Und die war am ersten SSP-Abend eher temperiert. Aber die sieben Damen in ihren herrlichen Ausgeburten geschmackloser Ballkleid-Mode und der Herr mit den angeklebten Wimpern kämpften mit der ganzen melodramatischen Kraft ihres Ansinnens, die mittelprächtigen und die plattfüßig-lausigen Tänzer, die Männer, die nie richtig führen gelernt haben und die ewigen Mauerblümchen an einem Abend tanzend glücklich zu vereinen. Und dazu lassen sie Elvis und Dean Martin mit den samt-süffigsten Schlagern der 50er- und 60er-Jahre schmachten.
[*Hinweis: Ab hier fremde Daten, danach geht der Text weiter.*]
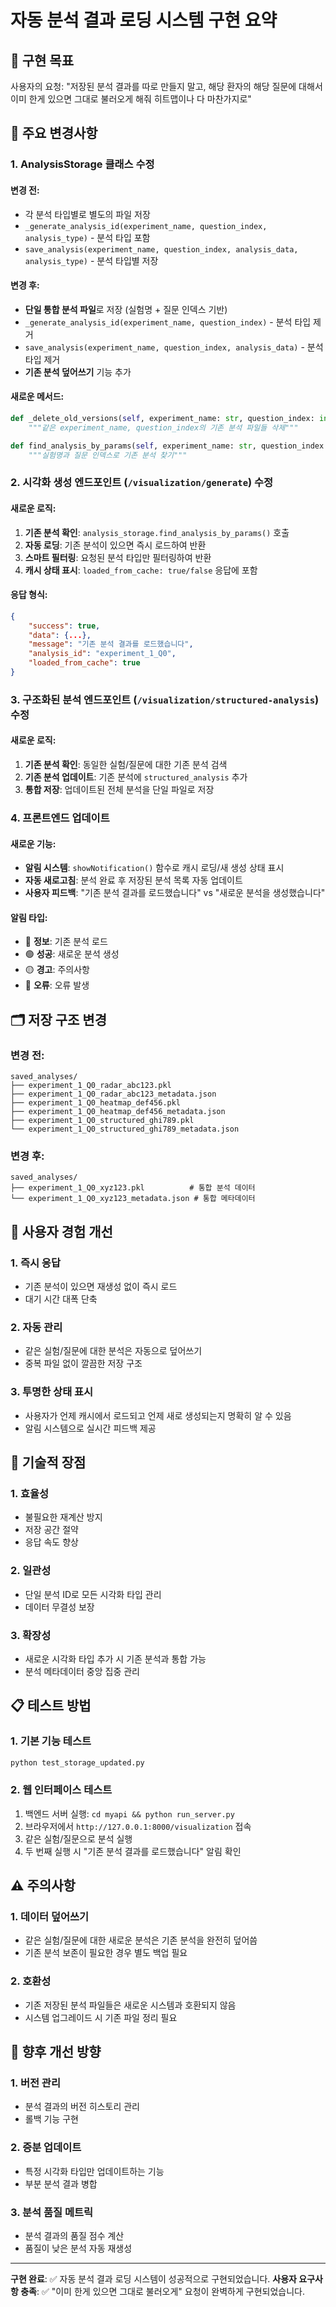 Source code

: # 자동 분석 결과 로딩 시스템 구현 요약

## 🎯 구현 목표
사용자의 요청: "저장된 분석 결과를 따로 만들지 말고, 해당 환자의 해당 질문에 대해서 이미 한게 있으면 그대로 불러오게 해줘 히트맵이나 다 마찬가지로"

## 🔄 주요 변경사항

### 1. AnalysisStorage 클래스 수정

#### 변경 전:
- 각 분석 타입별로 별도의 파일 저장
- `_generate_analysis_id(experiment_name, question_index, analysis_type)` - 분석 타입 포함
- `save_analysis(experiment_name, question_index, analysis_data, analysis_type)` - 분석 타입별 저장

#### 변경 후:
- **단일 통합 분석 파일**로 저장 (실험명 + 질문 인덱스 기반)
- `_generate_analysis_id(experiment_name, question_index)` - 분석 타입 제거
- `save_analysis(experiment_name, question_index, analysis_data)` - 분석 타입 제거
- **기존 분석 덮어쓰기** 기능 추가

#### 새로운 메서드:
```python
def _delete_old_versions(self, experiment_name: str, question_index: int):
    """같은 experiment_name, question_index의 기존 분석 파일들 삭제"""

def find_analysis_by_params(self, experiment_name: str, question_index: int) -> Optional[str]:
    """실험명과 질문 인덱스로 기존 분석 찾기"""
```

### 2. 시각화 생성 엔드포인트 (`/visualization/generate`) 수정

#### 새로운 로직:
1. **기존 분석 확인**: `analysis_storage.find_analysis_by_params()` 호출
2. **자동 로딩**: 기존 분석이 있으면 즉시 로드하여 반환
3. **스마트 필터링**: 요청된 분석 타입만 필터링하여 반환
4. **캐시 상태 표시**: `loaded_from_cache: true/false` 응답에 포함

#### 응답 형식:
```json
{
    "success": true,
    "data": {...},
    "message": "기존 분석 결과를 로드했습니다",
    "analysis_id": "experiment_1_Q0",
    "loaded_from_cache": true
}
```

### 3. 구조화된 분석 엔드포인트 (`/visualization/structured-analysis`) 수정

#### 새로운 로직:
1. **기존 분석 확인**: 동일한 실험/질문에 대한 기존 분석 검색
2. **기존 분석 업데이트**: 기존 분석에 `structured_analysis` 추가
3. **통합 저장**: 업데이트된 전체 분석을 단일 파일로 저장

### 4. 프론트엔드 업데이트

#### 새로운 기능:
- **알림 시스템**: `showNotification()` 함수로 캐시 로딩/새 생성 상태 표시
- **자동 새로고침**: 분석 완료 후 저장된 분석 목록 자동 업데이트
- **사용자 피드백**: "기존 분석 결과를 로드했습니다" vs "새로운 분석을 생성했습니다"

#### 알림 타입:
- 🔵 **정보**: 기존 분석 로드
- 🟢 **성공**: 새로운 분석 생성
- 🟡 **경고**: 주의사항
- 🔴 **오류**: 오류 발생

## 🗂️ 저장 구조 변경

### 변경 전:
```
saved_analyses/
├── experiment_1_Q0_radar_abc123.pkl
├── experiment_1_Q0_radar_abc123_metadata.json
├── experiment_1_Q0_heatmap_def456.pkl
├── experiment_1_Q0_heatmap_def456_metadata.json
├── experiment_1_Q0_structured_ghi789.pkl
└── experiment_1_Q0_structured_ghi789_metadata.json
```

### 변경 후:
```
saved_analyses/
├── experiment_1_Q0_xyz123.pkl          # 통합 분석 데이터
└── experiment_1_Q0_xyz123_metadata.json # 통합 메타데이터
```

## 🚀 사용자 경험 개선

### 1. **즉시 응답**
- 기존 분석이 있으면 재생성 없이 즉시 로드
- 대기 시간 대폭 단축

### 2. **자동 관리**
- 같은 실험/질문에 대한 분석은 자동으로 덮어쓰기
- 중복 파일 없이 깔끔한 저장 구조

### 3. **투명한 상태 표시**
- 사용자가 언제 캐시에서 로드되고 언제 새로 생성되는지 명확히 알 수 있음
- 알림 시스템으로 실시간 피드백 제공

## 🔧 기술적 장점

### 1. **효율성**
- 불필요한 재계산 방지
- 저장 공간 절약
- 응답 속도 향상

### 2. **일관성**
- 단일 분석 ID로 모든 시각화 타입 관리
- 데이터 무결성 보장

### 3. **확장성**
- 새로운 시각화 타입 추가 시 기존 분석과 통합 가능
- 분석 메타데이터 중앙 집중 관리

## 📋 테스트 방법

### 1. **기본 기능 테스트**
```bash
python test_storage_updated.py
```

### 2. **웹 인터페이스 테스트**
1. 백엔드 서버 실행: `cd myapi && python run_server.py`
2. 브라우저에서 `http://127.0.0.1:8000/visualization` 접속
3. 같은 실험/질문으로 분석 실행
4. 두 번째 실행 시 "기존 분석 결과를 로드했습니다" 알림 확인

## ⚠️ 주의사항

### 1. **데이터 덮어쓰기**
- 같은 실험/질문에 대한 새로운 분석은 기존 분석을 완전히 덮어씀
- 기존 분석 보존이 필요한 경우 별도 백업 필요

### 2. **호환성**
- 기존 저장된 분석 파일들은 새로운 시스템과 호환되지 않음
- 시스템 업그레이드 시 기존 파일 정리 필요

## 🔮 향후 개선 방향

### 1. **버전 관리**
- 분석 결과의 버전 히스토리 관리
- 롤백 기능 구현

### 2. **증분 업데이트**
- 특정 시각화 타입만 업데이트하는 기능
- 부분 분석 결과 병합

### 3. **분석 품질 메트릭**
- 분석 결과의 품질 점수 계산
- 품질이 낮은 분석 자동 재생성

---

**구현 완료**: ✅ 자동 분석 결과 로딩 시스템이 성공적으로 구현되었습니다.
**사용자 요구사항 충족**: ✅ "이미 한게 있으면 그대로 불러오게" 요청이 완벽하게 구현되었습니다.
Sie bringen einem zum Angebeteten umfunktionierten Zuschauer ein Gitarren-Ständchen, machen einen anderen zum Papa, der hier mal seine Tochter als Erwachsene auf hohen Stöckeln bewundern soll.

Sie ermutigen zum Partnerkontakt mit Rilkes "Wer jetzt kein Haus hat" und lassen Bereitwillige "Quality Cards" auf dem Rücken tragen, wo der Tanzpartner die Rubriken Körpergeruch, Rauschfähigkeit, Bausparvertrag usw. ausfüllen soll. Ob das Ballsaal-Projekt wie erwünscht zum "Minenfeld der Hoffnungen", zum Ort der "großen Verheißungen und heimlichen Wünsche" aufblühte, sei mal dahingestellt.

Aber die acht SSPs haben sich zum Thema "einsame Ballherzen" zumindest ein paar nette Ideen einfallen lassen, sich mit sympathisch zerfleddertem Charme selbst in die Tanz-Arena der Reaktorhalle geworfen und doch noch ein paar "Gäste" von den Sitzen gelockt.